The problem: Copy exactly the line containing "Änderungen des Gebietsbestandes" and each line after it to the end of the listing, and output nothing else.

Data listing:
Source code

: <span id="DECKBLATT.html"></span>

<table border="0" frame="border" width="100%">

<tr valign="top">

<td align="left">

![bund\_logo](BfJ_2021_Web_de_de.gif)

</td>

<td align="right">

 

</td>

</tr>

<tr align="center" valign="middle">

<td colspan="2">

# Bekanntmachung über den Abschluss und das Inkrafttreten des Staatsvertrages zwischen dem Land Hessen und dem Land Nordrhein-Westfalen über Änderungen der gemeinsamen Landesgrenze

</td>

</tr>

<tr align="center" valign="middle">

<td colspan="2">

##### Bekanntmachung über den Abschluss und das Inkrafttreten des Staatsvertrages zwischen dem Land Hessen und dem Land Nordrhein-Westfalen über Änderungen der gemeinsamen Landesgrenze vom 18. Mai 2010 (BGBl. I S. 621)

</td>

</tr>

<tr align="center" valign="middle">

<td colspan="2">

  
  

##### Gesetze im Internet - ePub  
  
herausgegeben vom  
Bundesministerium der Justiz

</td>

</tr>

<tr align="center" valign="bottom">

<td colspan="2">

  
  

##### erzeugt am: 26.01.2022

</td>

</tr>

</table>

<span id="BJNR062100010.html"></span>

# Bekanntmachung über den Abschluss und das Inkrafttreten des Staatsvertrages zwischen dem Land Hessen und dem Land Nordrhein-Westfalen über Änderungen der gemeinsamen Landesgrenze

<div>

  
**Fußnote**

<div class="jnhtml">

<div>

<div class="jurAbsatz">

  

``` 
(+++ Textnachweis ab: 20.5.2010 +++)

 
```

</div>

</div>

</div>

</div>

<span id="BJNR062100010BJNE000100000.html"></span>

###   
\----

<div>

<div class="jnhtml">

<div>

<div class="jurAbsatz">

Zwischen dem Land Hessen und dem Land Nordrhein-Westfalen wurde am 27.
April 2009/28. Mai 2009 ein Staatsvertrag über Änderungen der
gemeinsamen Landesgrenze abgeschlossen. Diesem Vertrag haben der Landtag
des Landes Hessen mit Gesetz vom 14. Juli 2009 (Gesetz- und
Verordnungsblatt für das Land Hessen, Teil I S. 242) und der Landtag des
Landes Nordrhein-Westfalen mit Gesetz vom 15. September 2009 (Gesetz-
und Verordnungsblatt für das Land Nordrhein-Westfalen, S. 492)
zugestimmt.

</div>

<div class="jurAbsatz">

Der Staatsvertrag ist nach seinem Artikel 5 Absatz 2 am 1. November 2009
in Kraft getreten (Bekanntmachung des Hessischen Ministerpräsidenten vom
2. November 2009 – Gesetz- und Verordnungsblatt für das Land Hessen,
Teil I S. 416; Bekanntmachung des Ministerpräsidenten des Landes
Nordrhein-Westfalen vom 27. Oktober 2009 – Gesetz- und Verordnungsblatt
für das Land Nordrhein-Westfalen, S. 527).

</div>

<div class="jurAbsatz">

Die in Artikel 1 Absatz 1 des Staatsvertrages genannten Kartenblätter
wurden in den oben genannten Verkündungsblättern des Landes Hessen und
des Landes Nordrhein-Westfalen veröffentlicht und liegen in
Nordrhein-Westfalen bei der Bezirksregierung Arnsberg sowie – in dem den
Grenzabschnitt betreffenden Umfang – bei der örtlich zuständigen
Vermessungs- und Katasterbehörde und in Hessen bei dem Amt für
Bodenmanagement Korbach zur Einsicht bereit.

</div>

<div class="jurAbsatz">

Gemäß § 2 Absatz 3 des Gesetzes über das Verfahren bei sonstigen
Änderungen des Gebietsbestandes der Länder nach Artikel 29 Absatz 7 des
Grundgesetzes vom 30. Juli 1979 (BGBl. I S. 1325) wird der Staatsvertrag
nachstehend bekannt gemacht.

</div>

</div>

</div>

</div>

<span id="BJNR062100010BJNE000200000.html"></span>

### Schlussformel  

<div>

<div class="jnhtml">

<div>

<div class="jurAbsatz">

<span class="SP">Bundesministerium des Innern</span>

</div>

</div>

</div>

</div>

Response:
Änderungen des Gebietsbestandes der Länder nach Artikel 29 Absatz 7 des
Grundgesetzes vom 30. Juli 1979 (BGBl. I S. 1325) wird der Staatsvertrag
nachstehend bekannt gemacht.

</div>

</div>

</div>

</div>

<span id="BJNR062100010BJNE000200000.html"></span>

### Schlussformel  

<div>

<div class="jnhtml">

<div>

<div class="jurAbsatz">

<span class="SP">Bundesministerium des Innern</span>

</div>

</div>

</div>

</div>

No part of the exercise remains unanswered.